29 de ago de 2015

João Abreu diz que indiciamento pelo Ministério Público é resultado de "pressões disparadas pelo Palácio dos Leões"

Em nota distribuída neste sábado (29), o empresário João Guilherme de Abreu, que foi chefe da Casa Civil de Roseana Sarney, disse que se indiciamento por suspeita de recebimento de propina no esquema de pagamento de precatórios no caso da Constran já era esperado. Ao comentar a repercussão que teve na imprensa local a notícia publicada em primeira mão, pelo jornal O Estado de São Paulo, quinta-feira (27), alfinetou: "Como era de se esperar, essa notícia reverberou na imprensa e blogs da Capital, principalmente naqueles alinhados com o Governo do Estado".

João Abreu também se considera vítima de perseguição do governador Flávio Dino, embora não o cite diretamente na nota. "Meu indiciamento já era por mim esperado, e por todos os que me acompanham neste momento tormentoso, porque somos conscientes de que os ilustres delegados encarregados do inquérito não conseguiriam resistir às pressões disparadas do Palácio dos Leões", mas em outro trecho tenta diminuir o efeito da medida, ao afirmar que "indiciamento não é acusação, mas mera colheita dos dados de identificação de alguém que, na opinião da polícia, reúne indícios de ter sido o autor do ato sob investigação.
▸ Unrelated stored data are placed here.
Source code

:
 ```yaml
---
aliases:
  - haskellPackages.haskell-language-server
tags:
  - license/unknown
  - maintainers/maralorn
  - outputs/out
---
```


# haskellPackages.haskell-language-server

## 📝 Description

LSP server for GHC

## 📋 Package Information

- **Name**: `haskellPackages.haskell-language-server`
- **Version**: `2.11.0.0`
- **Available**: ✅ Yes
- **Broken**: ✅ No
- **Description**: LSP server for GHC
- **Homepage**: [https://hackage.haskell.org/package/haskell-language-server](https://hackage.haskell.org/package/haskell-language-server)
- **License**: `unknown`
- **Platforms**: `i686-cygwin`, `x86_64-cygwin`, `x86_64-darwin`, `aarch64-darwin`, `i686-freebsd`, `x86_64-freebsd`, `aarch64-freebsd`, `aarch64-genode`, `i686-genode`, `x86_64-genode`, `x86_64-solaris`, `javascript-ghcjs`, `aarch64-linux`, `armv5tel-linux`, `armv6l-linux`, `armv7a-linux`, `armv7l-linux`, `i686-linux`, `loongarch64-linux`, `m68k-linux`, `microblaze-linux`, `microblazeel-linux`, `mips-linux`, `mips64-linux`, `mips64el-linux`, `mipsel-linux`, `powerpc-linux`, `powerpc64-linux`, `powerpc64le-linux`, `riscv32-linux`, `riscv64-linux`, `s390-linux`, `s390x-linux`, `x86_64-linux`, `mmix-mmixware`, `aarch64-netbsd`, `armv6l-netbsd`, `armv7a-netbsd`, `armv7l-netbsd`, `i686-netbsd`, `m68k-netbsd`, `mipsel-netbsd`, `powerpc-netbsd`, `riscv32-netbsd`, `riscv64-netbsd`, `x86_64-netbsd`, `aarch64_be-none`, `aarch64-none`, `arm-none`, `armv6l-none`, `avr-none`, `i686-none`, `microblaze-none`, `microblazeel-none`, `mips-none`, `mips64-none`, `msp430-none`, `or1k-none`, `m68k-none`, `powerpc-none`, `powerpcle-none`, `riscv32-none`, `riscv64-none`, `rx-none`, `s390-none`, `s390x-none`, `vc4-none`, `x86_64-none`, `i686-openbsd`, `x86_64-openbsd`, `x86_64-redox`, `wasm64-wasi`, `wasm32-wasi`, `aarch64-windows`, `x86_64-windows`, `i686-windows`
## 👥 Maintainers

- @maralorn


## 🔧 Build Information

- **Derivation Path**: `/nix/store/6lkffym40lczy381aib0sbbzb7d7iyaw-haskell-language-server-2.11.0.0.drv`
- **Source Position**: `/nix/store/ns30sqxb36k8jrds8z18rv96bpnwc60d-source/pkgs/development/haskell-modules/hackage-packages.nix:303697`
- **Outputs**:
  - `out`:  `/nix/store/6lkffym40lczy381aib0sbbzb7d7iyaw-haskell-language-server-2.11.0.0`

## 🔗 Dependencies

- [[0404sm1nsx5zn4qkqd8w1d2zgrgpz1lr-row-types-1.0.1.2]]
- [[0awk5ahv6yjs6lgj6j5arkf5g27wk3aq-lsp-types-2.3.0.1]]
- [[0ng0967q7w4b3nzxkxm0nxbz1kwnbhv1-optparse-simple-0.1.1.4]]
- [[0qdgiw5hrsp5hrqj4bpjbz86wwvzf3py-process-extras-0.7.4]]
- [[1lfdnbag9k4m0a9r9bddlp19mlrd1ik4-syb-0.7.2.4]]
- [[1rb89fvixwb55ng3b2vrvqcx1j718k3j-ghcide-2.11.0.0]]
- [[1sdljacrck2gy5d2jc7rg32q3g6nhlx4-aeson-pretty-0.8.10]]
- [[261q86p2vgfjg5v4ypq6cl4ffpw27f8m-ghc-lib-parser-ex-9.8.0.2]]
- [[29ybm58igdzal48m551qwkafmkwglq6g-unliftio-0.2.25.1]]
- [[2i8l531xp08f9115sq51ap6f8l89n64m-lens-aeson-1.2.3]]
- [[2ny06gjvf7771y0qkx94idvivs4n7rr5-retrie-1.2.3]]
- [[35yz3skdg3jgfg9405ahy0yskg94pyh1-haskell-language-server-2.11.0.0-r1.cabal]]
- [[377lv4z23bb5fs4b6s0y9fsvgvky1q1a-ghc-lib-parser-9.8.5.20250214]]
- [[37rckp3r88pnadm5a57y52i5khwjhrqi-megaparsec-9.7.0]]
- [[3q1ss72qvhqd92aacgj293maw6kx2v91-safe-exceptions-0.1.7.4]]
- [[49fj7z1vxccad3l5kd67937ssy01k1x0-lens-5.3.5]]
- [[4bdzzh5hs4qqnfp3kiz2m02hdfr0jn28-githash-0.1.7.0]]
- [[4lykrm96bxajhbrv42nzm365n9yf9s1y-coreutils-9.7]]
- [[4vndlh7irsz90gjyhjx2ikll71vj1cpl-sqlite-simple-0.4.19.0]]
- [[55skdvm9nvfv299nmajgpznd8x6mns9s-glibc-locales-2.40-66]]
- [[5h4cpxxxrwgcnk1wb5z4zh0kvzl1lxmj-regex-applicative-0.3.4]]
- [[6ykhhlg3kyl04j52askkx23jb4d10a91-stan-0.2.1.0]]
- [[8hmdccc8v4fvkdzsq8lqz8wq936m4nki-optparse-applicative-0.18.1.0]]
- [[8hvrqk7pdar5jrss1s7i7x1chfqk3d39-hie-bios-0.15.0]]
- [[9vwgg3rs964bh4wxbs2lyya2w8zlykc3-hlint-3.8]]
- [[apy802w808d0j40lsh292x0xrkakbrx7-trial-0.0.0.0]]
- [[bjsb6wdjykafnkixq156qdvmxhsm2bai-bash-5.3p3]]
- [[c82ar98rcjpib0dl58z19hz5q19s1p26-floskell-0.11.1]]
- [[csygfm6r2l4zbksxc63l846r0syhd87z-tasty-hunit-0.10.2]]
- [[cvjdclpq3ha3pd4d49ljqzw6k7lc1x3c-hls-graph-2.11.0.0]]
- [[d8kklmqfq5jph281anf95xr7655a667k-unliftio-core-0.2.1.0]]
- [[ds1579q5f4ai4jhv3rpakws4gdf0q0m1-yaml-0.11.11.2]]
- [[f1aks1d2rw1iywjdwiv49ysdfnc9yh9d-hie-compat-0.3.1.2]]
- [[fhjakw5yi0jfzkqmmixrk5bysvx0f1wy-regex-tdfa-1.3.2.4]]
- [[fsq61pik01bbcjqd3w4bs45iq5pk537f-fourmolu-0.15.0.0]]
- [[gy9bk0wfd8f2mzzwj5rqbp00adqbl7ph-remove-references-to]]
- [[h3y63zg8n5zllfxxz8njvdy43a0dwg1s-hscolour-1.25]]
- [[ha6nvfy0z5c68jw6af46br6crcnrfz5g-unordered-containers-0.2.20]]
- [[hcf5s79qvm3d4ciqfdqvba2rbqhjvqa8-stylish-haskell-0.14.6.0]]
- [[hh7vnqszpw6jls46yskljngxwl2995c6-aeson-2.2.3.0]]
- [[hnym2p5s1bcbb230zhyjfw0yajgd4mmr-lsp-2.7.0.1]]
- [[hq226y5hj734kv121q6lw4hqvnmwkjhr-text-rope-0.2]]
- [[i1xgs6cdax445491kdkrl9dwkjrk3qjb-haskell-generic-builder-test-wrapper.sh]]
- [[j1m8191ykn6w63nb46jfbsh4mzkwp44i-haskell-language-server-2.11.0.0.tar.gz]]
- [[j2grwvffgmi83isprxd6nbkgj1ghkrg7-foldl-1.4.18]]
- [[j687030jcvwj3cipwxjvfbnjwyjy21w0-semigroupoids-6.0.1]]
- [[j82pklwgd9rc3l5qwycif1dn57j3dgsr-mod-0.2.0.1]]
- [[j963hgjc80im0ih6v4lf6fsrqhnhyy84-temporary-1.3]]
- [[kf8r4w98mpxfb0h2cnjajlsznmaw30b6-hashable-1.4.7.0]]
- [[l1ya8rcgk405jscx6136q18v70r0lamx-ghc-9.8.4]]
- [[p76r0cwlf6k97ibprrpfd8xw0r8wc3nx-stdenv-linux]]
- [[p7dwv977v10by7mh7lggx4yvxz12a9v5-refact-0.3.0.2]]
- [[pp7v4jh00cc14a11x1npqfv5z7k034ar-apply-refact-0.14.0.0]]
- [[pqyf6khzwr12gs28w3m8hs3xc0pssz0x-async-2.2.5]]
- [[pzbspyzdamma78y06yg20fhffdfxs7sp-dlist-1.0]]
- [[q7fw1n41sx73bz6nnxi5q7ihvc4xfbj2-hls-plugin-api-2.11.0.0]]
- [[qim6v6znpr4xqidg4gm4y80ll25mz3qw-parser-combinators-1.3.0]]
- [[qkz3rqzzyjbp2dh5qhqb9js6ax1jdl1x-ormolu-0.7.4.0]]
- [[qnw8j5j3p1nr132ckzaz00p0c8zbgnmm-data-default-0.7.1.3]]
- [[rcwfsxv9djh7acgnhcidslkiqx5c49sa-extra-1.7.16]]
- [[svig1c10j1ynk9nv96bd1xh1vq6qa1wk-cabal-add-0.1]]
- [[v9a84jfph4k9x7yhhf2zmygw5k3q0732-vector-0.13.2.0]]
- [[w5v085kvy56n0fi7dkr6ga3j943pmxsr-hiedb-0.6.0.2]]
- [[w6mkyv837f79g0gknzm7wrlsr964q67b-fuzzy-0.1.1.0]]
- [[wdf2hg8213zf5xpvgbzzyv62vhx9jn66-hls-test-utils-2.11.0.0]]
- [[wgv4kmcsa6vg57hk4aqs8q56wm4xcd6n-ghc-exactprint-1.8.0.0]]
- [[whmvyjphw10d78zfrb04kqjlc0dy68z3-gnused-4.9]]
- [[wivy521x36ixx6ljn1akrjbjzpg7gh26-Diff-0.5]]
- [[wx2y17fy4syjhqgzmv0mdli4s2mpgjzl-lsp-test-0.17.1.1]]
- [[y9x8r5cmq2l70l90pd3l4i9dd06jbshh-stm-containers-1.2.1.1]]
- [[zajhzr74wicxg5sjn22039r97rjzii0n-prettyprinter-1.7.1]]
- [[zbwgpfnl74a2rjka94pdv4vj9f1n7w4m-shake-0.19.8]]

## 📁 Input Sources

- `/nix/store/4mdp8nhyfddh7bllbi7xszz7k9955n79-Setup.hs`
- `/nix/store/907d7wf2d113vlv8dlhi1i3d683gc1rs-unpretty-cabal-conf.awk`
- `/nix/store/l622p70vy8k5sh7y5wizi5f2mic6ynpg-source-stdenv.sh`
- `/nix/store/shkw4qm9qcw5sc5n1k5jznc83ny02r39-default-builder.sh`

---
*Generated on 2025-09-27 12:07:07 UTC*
Ele não gera processo, que só é instaurado com a denúncia oferecida pelo Ministério Público, se recebida pelo Judiciário".

João Abreu tenta manifestar tranquilidade quanto ao futuro das investigações. "Estou absolutamente tranquilo e aguardo, com serenidade, o desdobramento do caso, consciente de que o indiciamento é injusto e motivado por decisão política. Não há nos autos do inquérito elementos mínimos indicadores da existência do alegado crime. Tudo se resume na afirmação feita pelo doleiro Alberto Yusself, um dos principais envolvidos na famosa Operação Lava Jato, que alega ter me mandado entregar vultosa quantia para “distribuir a integrantes do governo do Maranhão em troca do pagamento do precatório”.

Ele prossegue, dizendo que não há comprovação alguma da materialidade desse delito, "mas foi com base, exclusivamente, na afirmação desse renomado delinquente, que se apoia o indiciamento, sem fundamentos ou prova que o justifiquem. E mais ainda, sem levar em consideração que o acordo celebrado entre o Governo do Estado e a Constran se sustentou em judiciosos pareceres emitidos pela Secretaria de Planejamento do Estado e pela Procuradoria Geral do Estado e envolvia uma dívida que o Estado tinha para com a referida empresa, apurada através de um longo processo judicial, que tramitou por todas as esferas do Judiciário e contra o qual já não era mais possível opor resistência alguma".

Por fim, diz que agora "caberá agora ao Ministério Público Estadual analisar se me acusa ou não, com os parcos elementos contidos no inquérito".